(Document images with source code)
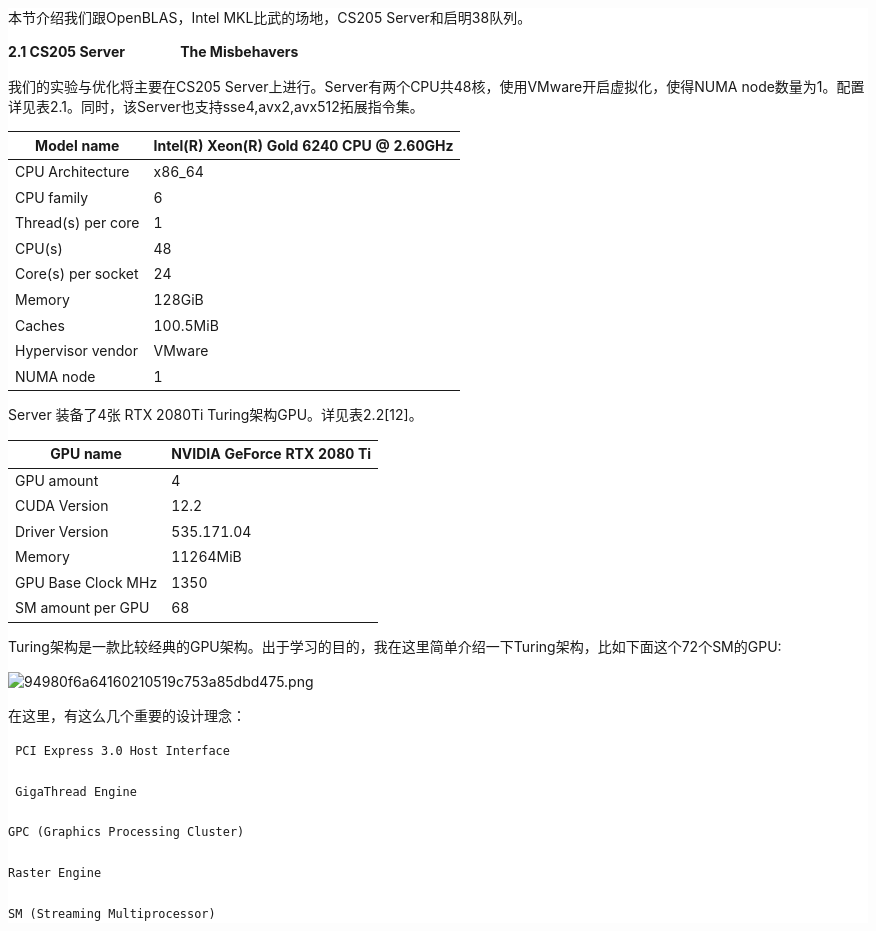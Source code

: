 
本节介绍我们跟OpenBLAS，Intel MKL比武的场地，CS205 Server和启明38队列。

**2.1 CS205 Server**              **The Misbehavers**   

我们的实验与优化将主要在CS205 Server上进行。Server有两个CPU共48核，使用VMware开启虚拟化，使得NUMA node数量为1。配置详见表2.1。同时，该Server也支持sse4,avx2,avx512拓展指令集。

| Model name         | Intel(R) Xeon(R) Gold 6240 CPU @ 2.60GHz |
| ------------------ | ---------------------------------------- |
| CPU Architecture   | x86_64                                   |
| CPU family         | 6                                        |
| Thread(s) per core | 1                                        |
| CPU(s)             | 48                                       |
| Core(s) per socket | 24                                       |
| Memory             | 128GiB                                   |
| Caches             | 100.5MiB                                 |
| Hypervisor vendor  | VMware                                   |
| NUMA node          | 1                                        |
Server 装备了4张 RTX 2080Ti Turing架构GPU。详见表2.2[12]。

| GPU name           | NVIDIA GeForce RTX 2080 Ti |
| ------------------ | -------------------------- |
| GPU amount         | 4                          |
| CUDA Version       | 12.2                       |
| Driver Version     | 535.171.04                 |
| Memory             | 11264MiB                   |
| GPU Base Clock MHz | 1350                       |
| SM amount per GPU  | 68                         |

Turing架构是一款比较经典的GPU架构。出于学习的目的，我在这里简单介绍一下Turing架构，比如下面这个72个SM的GPU:

![94980f6a64160210519c753a85dbd475.png](https://blog-1327458544.cos.ap-guangzhou.myqcloud.com/CPP3/94980f6a64160210519c753a85dbd475.png)


在这里，有这么几个重要的设计理念：

	 PCI Express 3.0 Host Interface
	
	 GigaThread Engine
	
	GPC (Graphics Processing Cluster)
	
	Raster Engine
	
	SM (Streaming Multiprocessor)
	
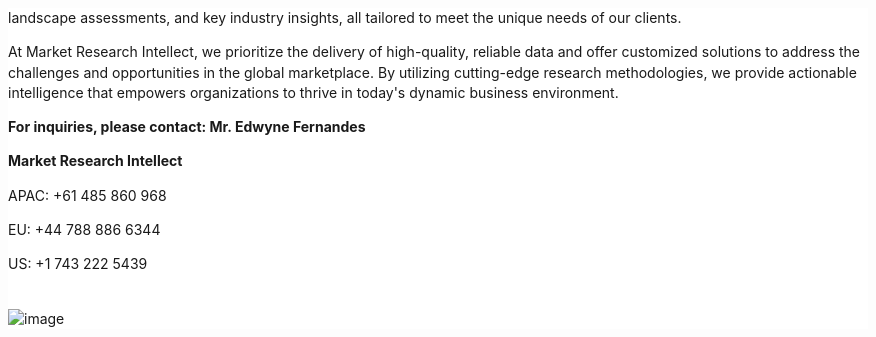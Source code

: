 landscape assessments, and key industry insights, all tailored to meet the unique needs of our clients.</p><p>At Market Research Intellect, we prioritize the delivery of high-quality, reliable data and offer customized solutions to address the challenges and opportunities in the global marketplace. By utilizing cutting-edge research methodologies, we provide actionable intelligence that empowers organizations to thrive in today's dynamic business environment.</p><p><strong>For inquiries, please contact: Mr. Edwyne Fernandes</strong></p><p><strong>Market Research Intellect</strong></p><p>APAC: +61 485 860 968</p><p>EU: +44 788 886 6344</p><p>US: +1 743 222 5439</p></div><div class="article-main__content" data-test-id="publishing-text-block">&nbsp;</div>
![image](https://github.com/user-attachments/assets/36798921-4f66-4e2e-99be-107d7f0f0ea3)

| WHAT THIS TASK INVOLVES |
Every record must be transcribed faithfully, with no picture carried over.

| RESPONSE |
Source code

: 
本节介绍我们跟OpenBLAS，Intel MKL比武的场地，CS205 Server和启明38队列。

**2.1 CS205 Server**              **The Misbehavers**   

我们的实验与优化将主要在CS205 Server上进行。Server有两个CPU共48核，使用VMware开启虚拟化，使得NUMA node数量为1。配置详见表2.1。同时，该Server也支持sse4,avx2,avx512拓展指令集。

| Model name         | Intel(R) Xeon(R) Gold 6240 CPU @ 2.60GHz |
| ------------------ | ---------------------------------------- |
| CPU Architecture   | x86_64                                   |
| CPU family         | 6                                        |
| Thread(s) per core | 1                                        |
| CPU(s)             | 48                                       |
| Core(s) per socket | 24                                       |
| Memory             | 128GiB                                   |
| Caches             | 100.5MiB                                 |
| Hypervisor vendor  | VMware                                   |
| NUMA node          | 1                                        |
Server 装备了4张 RTX 2080Ti Turing架构GPU。详见表2.2[12]。

| GPU name           | NVIDIA GeForce RTX 2080 Ti |
| ------------------ | -------------------------- |
| GPU amount         | 4                          |
| CUDA Version       | 12.2                       |
| Driver Version     | 535.171.04                 |
| Memory             | 11264MiB                   |
| GPU Base Clock MHz | 1350                       |
| SM amount per GPU  | 68                         |

Turing架构是一款比较经典的GPU架构。出于学习的目的，我在这里简单介绍一下Turing架构，比如下面这个72个SM的GPU:

![94980f6a64160210519c753a85dbd475.png](https://blog-1327458544.cos.ap-guangzhou.myqcloud.com/CPP3/94980f6a64160210519c753a85dbd475.png)


在这里，有这么几个重要的设计理念：

	 PCI Express 3.0 Host Interface
	
	 GigaThread Engine
	
	GPC (Graphics Processing Cluster)
	
	Raster Engine
	
	SM (Streaming Multiprocessor)
	
Source code

: landscape assessments, and key industry insights, all tailored to meet the unique needs of our clients.</p><p>At Market Research Intellect, we prioritize the delivery of high-quality, reliable data and offer customized solutions to address the challenges and opportunities in the global marketplace. By utilizing cutting-edge research methodologies, we provide actionable intelligence that empowers organizations to thrive in today's dynamic business environment.</p><p><strong>For inquiries, please contact: Mr. Edwyne Fernandes</strong></p><p><strong>Market Research Intellect</strong></p><p>APAC: +61 485 860 968</p><p>EU: +44 788 886 6344</p><p>US: +1 743 222 5439</p></div><div class="article-main__content" data-test-id="publishing-text-block">&nbsp;</div>
![image](https://github.com/user-attachments/assets/36798921-4f66-4e2e-99be-107d7f0f0ea3)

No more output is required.